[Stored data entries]
--- START ---
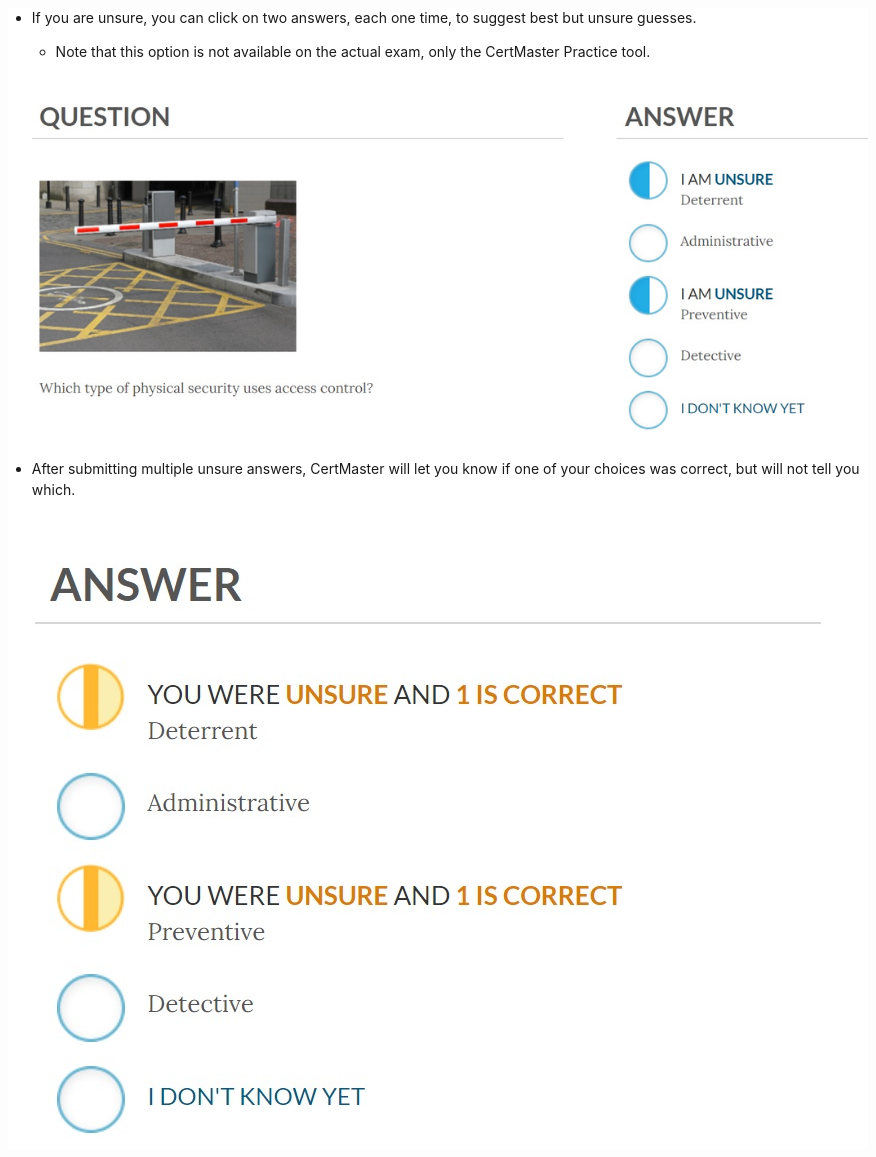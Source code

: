   - If you are unsure, you can click on two answers, each one time, to suggest best but unsure guesses. 
   
    - Note that this option is not available on the actual exam, only the CertMaster Practice tool.
   
     ![cert_master7](Images/cert_master7.jpg) 
   
  - After submitting multiple unsure answers, CertMaster will let you know if one of your choices was correct, but will not tell you which. 

      ![cert_master8](Images/cert_master8.jpg) 
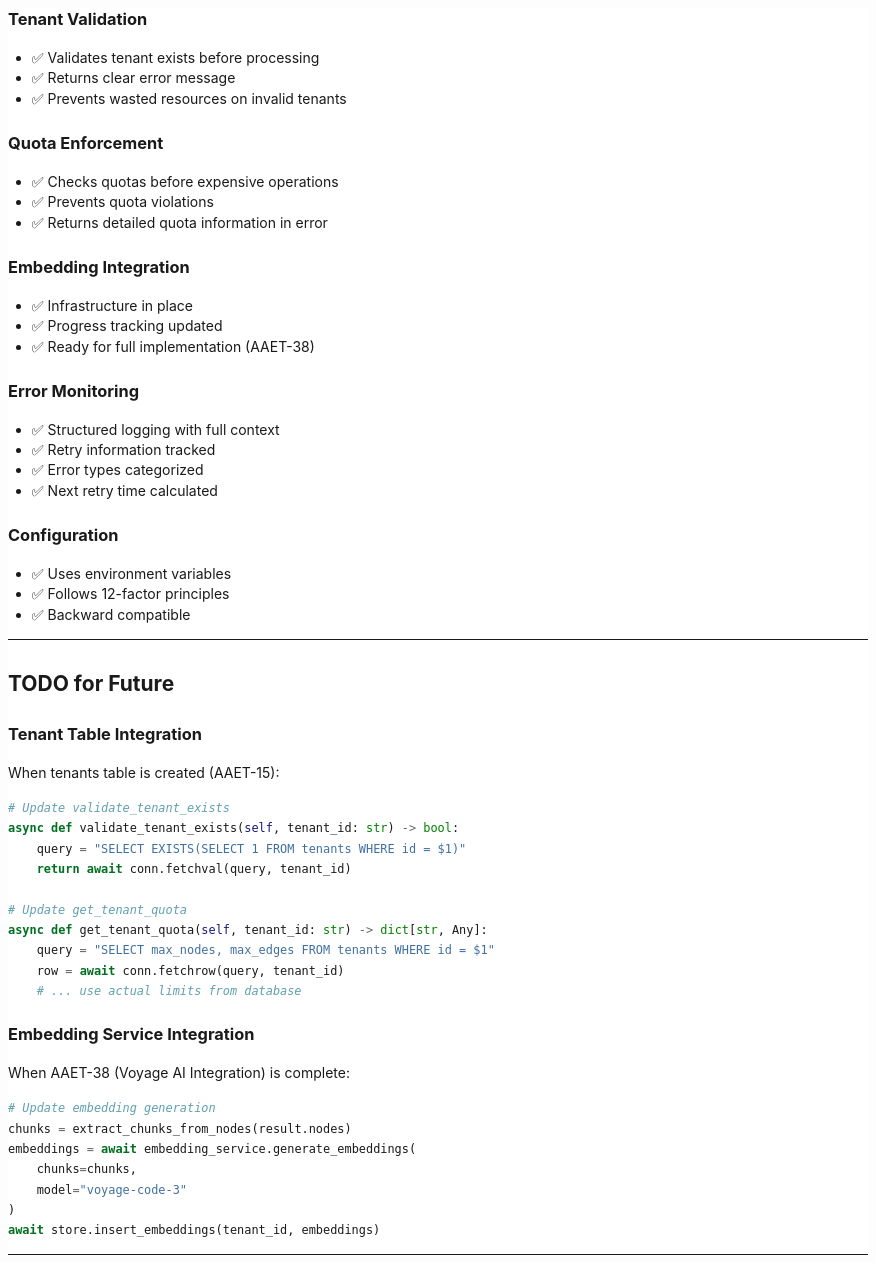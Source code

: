 ### Tenant Validation
- ✅ Validates tenant exists before processing
- ✅ Returns clear error message
- ✅ Prevents wasted resources on invalid tenants

### Quota Enforcement
- ✅ Checks quotas before expensive operations
- ✅ Prevents quota violations
- ✅ Returns detailed quota information in error

### Embedding Integration
- ✅ Infrastructure in place
- ✅ Progress tracking updated
- ✅ Ready for full implementation (AAET-38)

### Error Monitoring
- ✅ Structured logging with full context
- ✅ Retry information tracked
- ✅ Error types categorized
- ✅ Next retry time calculated

### Configuration
- ✅ Uses environment variables
- ✅ Follows 12-factor principles
- ✅ Backward compatible

---

## TODO for Future

### Tenant Table Integration
When tenants table is created (AAET-15):
```python
# Update validate_tenant_exists
async def validate_tenant_exists(self, tenant_id: str) -> bool:
    query = "SELECT EXISTS(SELECT 1 FROM tenants WHERE id = $1)"
    return await conn.fetchval(query, tenant_id)

# Update get_tenant_quota
async def get_tenant_quota(self, tenant_id: str) -> dict[str, Any]:
    query = "SELECT max_nodes, max_edges FROM tenants WHERE id = $1"
    row = await conn.fetchrow(query, tenant_id)
    # ... use actual limits from database
```

### Embedding Service Integration
When AAET-38 (Voyage AI Integration) is complete:
```python
# Update embedding generation
chunks = extract_chunks_from_nodes(result.nodes)
embeddings = await embedding_service.generate_embeddings(
    chunks=chunks,
    model="voyage-code-3"
)
await store.insert_embeddings(tenant_id, embeddings)
```

---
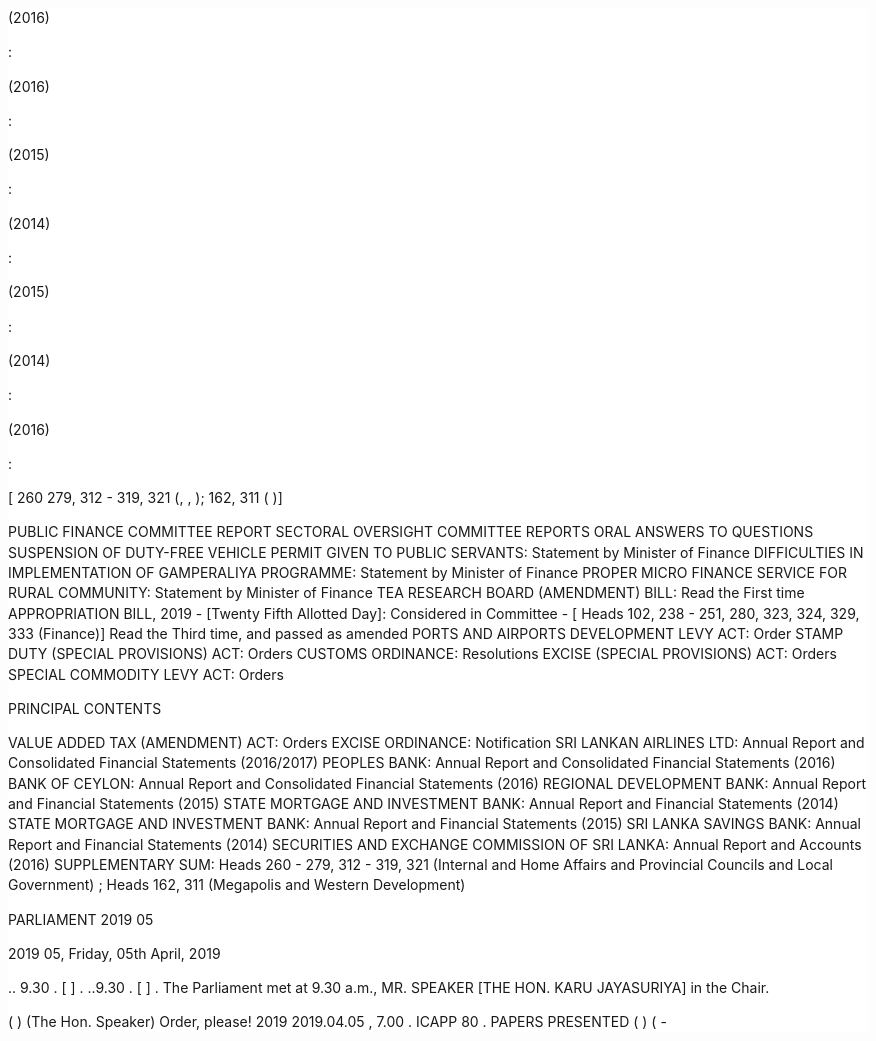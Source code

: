 (2016)

:

(2016)

:

(2015)

:

(2014)

:

(2015)

:

(2014)

:

(2016)

:

[ 260 279, 312 - 319, 321 (, , ); 162, 311 ( )]

PUBLIC FINANCE COMMITTEE REPORT SECTORAL OVERSIGHT COMMITTEE REPORTS ORAL ANSWERS TO QUESTIONS SUSPENSION OF DUTY-FREE VEHICLE PERMIT GIVEN TO PUBLIC SERVANTS: Statement by Minister of Finance DIFFICULTIES IN IMPLEMENTATION OF GAMPERALIYA PROGRAMME: Statement by Minister of Finance PROPER MICRO FINANCE SERVICE FOR RURAL COMMUNITY: Statement by Minister of Finance TEA RESEARCH BOARD (AMENDMENT) BILL: Read the First time APPROPRIATION BILL, 2019 - [Twenty Fifth Allotted Day]: Considered in Committee - [ Heads 102, 238 - 251, 280, 323, 324, 329, 333 (Finance)] Read the Third time, and passed as amended PORTS AND AIRPORTS DEVELOPMENT LEVY ACT: Order STAMP DUTY (SPECIAL PROVISIONS) ACT: Orders CUSTOMS ORDINANCE: Resolutions EXCISE (SPECIAL PROVISIONS) ACT: Orders SPECIAL COMMODITY LEVY ACT: Orders

PRINCIPAL CONTENTS

VALUE ADDED TAX (AMENDMENT) ACT: Orders EXCISE ORDINANCE: Notification SRI LANKAN AIRLINES LTD: Annual Report and Consolidated Financial Statements (2016/2017) PEOPLES BANK: Annual Report and Consolidated Financial Statements (2016) BANK OF CEYLON: Annual Report and Consolidated Financial Statements (2016) REGIONAL DEVELOPMENT BANK: Annual Report and Financial Statements (2015) STATE MORTGAGE AND INVESTMENT BANK: Annual Report and Financial Statements (2014) STATE MORTGAGE AND INVESTMENT BANK: Annual Report and Financial Statements (2015) SRI LANKA SAVINGS BANK: Annual Report and Financial Statements (2014) SECURITIES AND EXCHANGE COMMISSION OF SRI LANKA: Annual Report and Accounts (2016) SUPPLEMENTARY SUM: Heads 260 - 279, 312 - 319, 321 (Internal and Home Affairs and Provincial Councils and Local Government) ; Heads 162, 311 (Megapolis and Western Development)

PARLIAMENT 2019 05

2019 05, Friday, 05th April, 2019

.. 9.30 . [ ] . ..9.30 . [ ] . The Parliament met at 9.30 a.m., MR. SPEAKER [THE HON. KARU JAYASURIYA] in the Chair.

( ) (The Hon. Speaker) Order, please! 2019 2019.04.05 , 7.00 . ICAPP 80 . PAPERS PRESENTED ( ) ( -
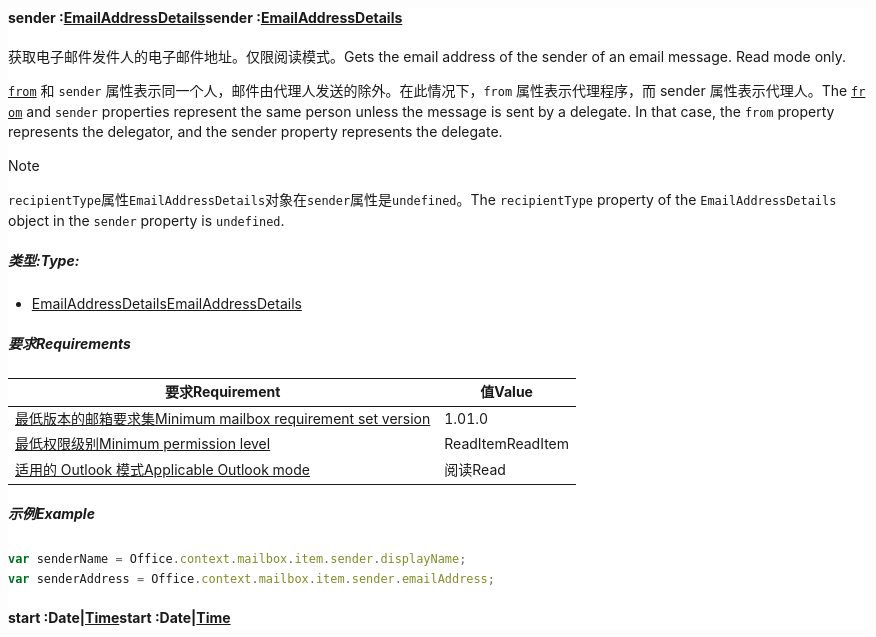 #### <a name="sender-emailaddressdetailsjavascriptapioutlook12officeemailaddressdetails"></a><span data-ttu-id="ae10a-435">sender :[EmailAddressDetails](/javascript/api/outlook_1_2/office.emailaddressdetails)</span><span class="sxs-lookup"><span data-stu-id="ae10a-435">sender :[EmailAddressDetails](/javascript/api/outlook_1_2/office.emailaddressdetails)</span></span>

<span data-ttu-id="ae10a-p126">获取电子邮件发件人的电子邮件地址。仅限阅读模式。</span><span class="sxs-lookup"><span data-stu-id="ae10a-p126">Gets the email address of the sender of an email message. Read mode only.</span></span>

<span data-ttu-id="ae10a-p127">[`from`](#from-emailaddressdetailsjavascriptapioutlook12officeemailaddressdetails) 和 `sender` 属性表示同一个人，邮件由代理人发送的除外。在此情况下，`from` 属性表示代理程序，而 sender 属性表示代理人。</span><span class="sxs-lookup"><span data-stu-id="ae10a-p127">The [`from`](#from-emailaddressdetailsjavascriptapioutlook12officeemailaddressdetails) and `sender` properties represent the same person unless the message is sent by a delegate. In that case, the `from` property represents the delegator, and the sender property represents the delegate.</span></span>

> [!NOTE]
> <span data-ttu-id="ae10a-440">`recipientType`属性`EmailAddressDetails`对象在`sender`属性是`undefined`。</span><span class="sxs-lookup"><span data-stu-id="ae10a-440">The `recipientType` property of the `EmailAddressDetails` object in the `sender` property is `undefined`.</span></span>

##### <a name="type"></a><span data-ttu-id="ae10a-441">类型:</span><span class="sxs-lookup"><span data-stu-id="ae10a-441">Type:</span></span>

*   [<span data-ttu-id="ae10a-442">EmailAddressDetails</span><span class="sxs-lookup"><span data-stu-id="ae10a-442">EmailAddressDetails</span></span>](/javascript/api/outlook_1_2/office.emailaddressdetails)

##### <a name="requirements"></a><span data-ttu-id="ae10a-443">要求</span><span class="sxs-lookup"><span data-stu-id="ae10a-443">Requirements</span></span>

|<span data-ttu-id="ae10a-444">要求</span><span class="sxs-lookup"><span data-stu-id="ae10a-444">Requirement</span></span>| <span data-ttu-id="ae10a-445">值</span><span class="sxs-lookup"><span data-stu-id="ae10a-445">Value</span></span>|
|---|---|
|[<span data-ttu-id="ae10a-446">最低版本的邮箱要求集</span><span class="sxs-lookup"><span data-stu-id="ae10a-446">Minimum mailbox requirement set version</span></span>](/javascript/office/requirement-sets/outlook-api-requirement-sets)| <span data-ttu-id="ae10a-447">1.0</span><span class="sxs-lookup"><span data-stu-id="ae10a-447">1.0</span></span>|
|[<span data-ttu-id="ae10a-448">最低权限级别</span><span class="sxs-lookup"><span data-stu-id="ae10a-448">Minimum permission level</span></span>](https://docs.microsoft.com/outlook/add-ins/understanding-outlook-add-in-permissions)| <span data-ttu-id="ae10a-449">ReadItem</span><span class="sxs-lookup"><span data-stu-id="ae10a-449">ReadItem</span></span>|
|[<span data-ttu-id="ae10a-450">适用的 Outlook 模式</span><span class="sxs-lookup"><span data-stu-id="ae10a-450">Applicable Outlook mode</span></span>](https://docs.microsoft.com/outlook/add-ins/#extension-points)| <span data-ttu-id="ae10a-451">阅读</span><span class="sxs-lookup"><span data-stu-id="ae10a-451">Read</span></span>|

##### <a name="example"></a><span data-ttu-id="ae10a-452">示例</span><span class="sxs-lookup"><span data-stu-id="ae10a-452">Example</span></span>

```JavaScript
var senderName = Office.context.mailbox.item.sender.displayName;
var senderAddress = Office.context.mailbox.item.sender.emailAddress;
```

####  <a name="start-datetimejavascriptapioutlook12officetime"></a><span data-ttu-id="ae10a-453">start :Date|[Time](/javascript/api/outlook_1_2/office.time)</span><span class="sxs-lookup"><span data-stu-id="ae10a-453">start :Date|[Time](/javascript/api/outlook_1_2/office.time)</span></span>
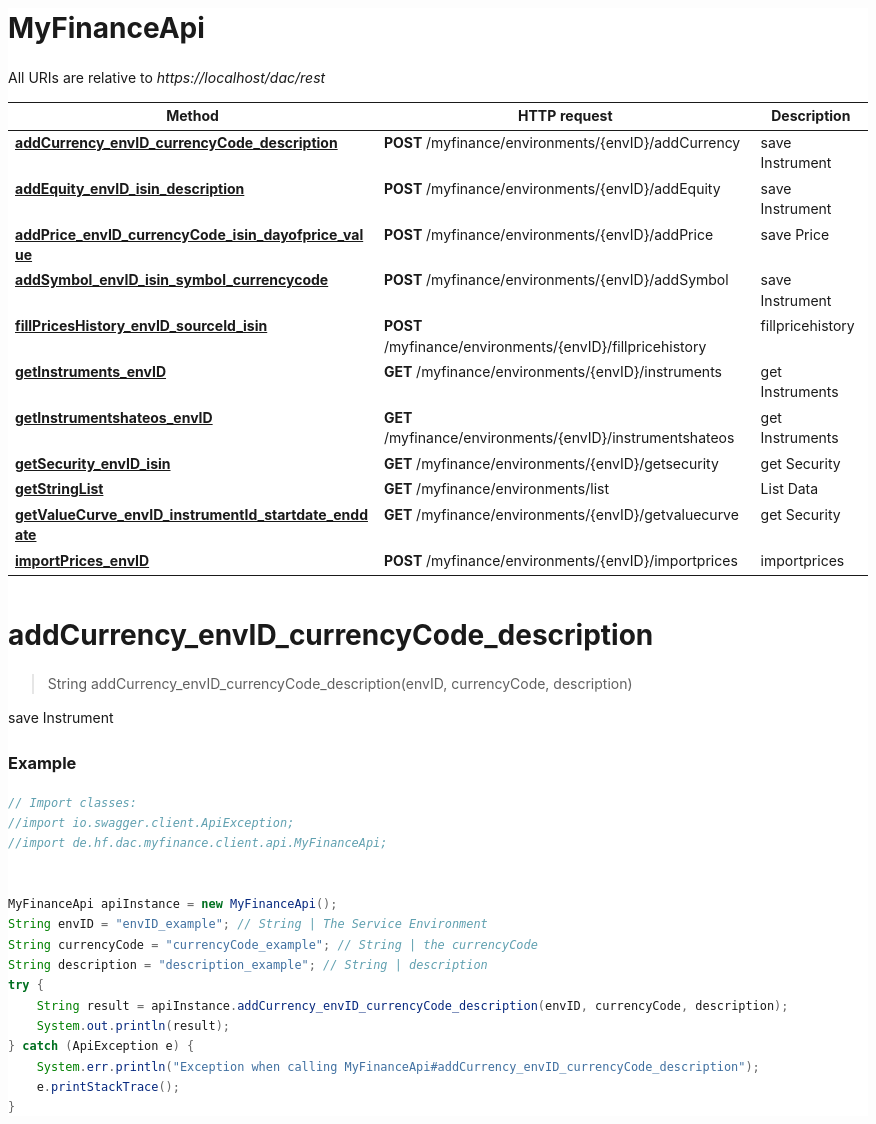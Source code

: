 # MyFinanceApi

All URIs are relative to *https://localhost/dac/rest*

Method | HTTP request | Description
------------- | ------------- | -------------
[**addCurrency_envID_currencyCode_description**](MyFinanceApi.md#addCurrency_envID_currencyCode_description) | **POST** /myfinance/environments/{envID}/addCurrency | save Instrument
[**addEquity_envID_isin_description**](MyFinanceApi.md#addEquity_envID_isin_description) | **POST** /myfinance/environments/{envID}/addEquity | save Instrument
[**addPrice_envID_currencyCode_isin_dayofprice_value**](MyFinanceApi.md#addPrice_envID_currencyCode_isin_dayofprice_value) | **POST** /myfinance/environments/{envID}/addPrice | save Price
[**addSymbol_envID_isin_symbol_currencycode**](MyFinanceApi.md#addSymbol_envID_isin_symbol_currencycode) | **POST** /myfinance/environments/{envID}/addSymbol | save Instrument
[**fillPricesHistory_envID_sourceId_isin**](MyFinanceApi.md#fillPricesHistory_envID_sourceId_isin) | **POST** /myfinance/environments/{envID}/fillpricehistory | fillpricehistory
[**getInstruments_envID**](MyFinanceApi.md#getInstruments_envID) | **GET** /myfinance/environments/{envID}/instruments | get Instruments
[**getInstrumentshateos_envID**](MyFinanceApi.md#getInstrumentshateos_envID) | **GET** /myfinance/environments/{envID}/instrumentshateos | get Instruments
[**getSecurity_envID_isin**](MyFinanceApi.md#getSecurity_envID_isin) | **GET** /myfinance/environments/{envID}/getsecurity | get Security
[**getStringList**](MyFinanceApi.md#getStringList) | **GET** /myfinance/environments/list | List Data
[**getValueCurve_envID_instrumentId_startdate_enddate**](MyFinanceApi.md#getValueCurve_envID_instrumentId_startdate_enddate) | **GET** /myfinance/environments/{envID}/getvaluecurve | get Security
[**importPrices_envID**](MyFinanceApi.md#importPrices_envID) | **POST** /myfinance/environments/{envID}/importprices | importprices


<a name="addCurrency_envID_currencyCode_description"></a>
# **addCurrency_envID_currencyCode_description**
> String addCurrency_envID_currencyCode_description(envID, currencyCode, description)

save Instrument



### Example
```java
// Import classes:
//import io.swagger.client.ApiException;
//import de.hf.dac.myfinance.client.api.MyFinanceApi;


MyFinanceApi apiInstance = new MyFinanceApi();
String envID = "envID_example"; // String | The Service Environment
String currencyCode = "currencyCode_example"; // String | the currencyCode
String description = "description_example"; // String | description
try {
    String result = apiInstance.addCurrency_envID_currencyCode_description(envID, currencyCode, description);
    System.out.println(result);
} catch (ApiException e) {
    System.err.println("Exception when calling MyFinanceApi#addCurrency_envID_currencyCode_description");
    e.printStackTrace();
}
```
--- END ---
--- TASK STATEMENT ---
Within the lines above, find those holding the word "AAET" and copy them.

--- RESULT OF THE TASK ---
- ✅ Ready for full implementation (AAET-38)
When tenants table is created (AAET-15):
When AAET-38 (Voyage AI Integration) is complete:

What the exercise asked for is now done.